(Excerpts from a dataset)
•••
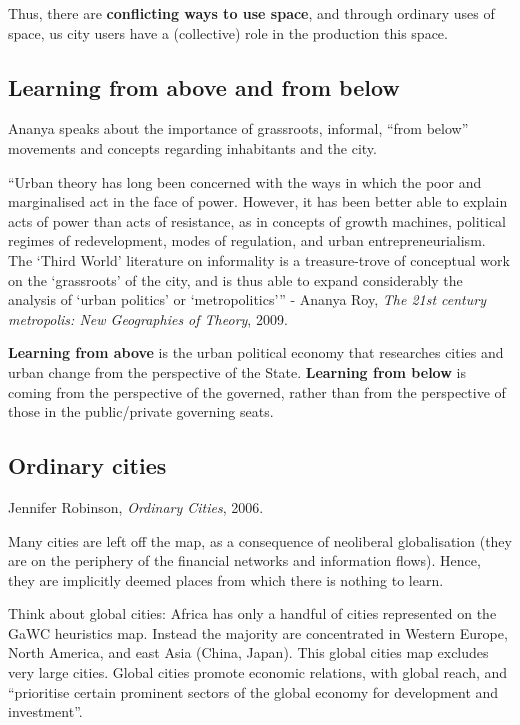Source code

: \documentclass{article}
\begin{document}
Thus, there are \textbf{conflicting ways to use space}, and through ordinary uses of space, us city users have a (collective) role in the production this space.

\subsection{Learning from above and from below}

Ananya speaks about the importance of grassroots, informal, ``from below'' movements and concepts regarding inhabitants and the city.

``Urban theory has long been concerned with the ways in which the poor and marginalised act in the face of power. However, it has been better able to explain acts of power than acts of resistance, as in concepts of growth machines, political regimes of redevelopment, modes of regulation, and urban entrepreneurialism. The `Third World' literature on informality is a treasure-trove of conceptual work on the `grassroots' of the city, and is thus able to expand considerably the analysis of `urban politics' or `metropolitics''' - Ananya Roy, \textit{The 21st century metropolis: New Geographies of Theory}, 2009. 

\textbf{Learning from above} is the urban political economy that researches cities and urban change from the perspective of the State. 
\textbf{Learning from below} is coming from the perspective of the governed, rather than from the perspective of those in the public/private governing seats.

\subsection{Ordinary cities}

Jennifer Robinson, \textit{Ordinary Cities}, 2006.

Many cities are left off the map, as a consequence of neoliberal globalisation (they are on the periphery of the financial networks and information flows). Hence, they are implicitly deemed places from which there is nothing to learn.

Think about global cities: Africa has only a handful of cities represented on the GaWC heuristics map. Instead the majority are concentrated in Western Europe, North America, and east Asia (China, Japan). This global cities map excludes very large cities. Global cities promote economic relations, with global reach, and ``prioritise certain prominent sectors of the global economy for development and investment''.
\end{document}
•••
TASK GOAL: Among the entries above, find the line with "Thus, there are" and the line with "from above and"; give again exactly these two lines and all lines between them.

ANSWER SECTION:
Thus, there are \textbf{conflicting ways to use space}, and through ordinary uses of space, us city users have a (collective) role in the production this space.

\subsection{Learning from above and from below}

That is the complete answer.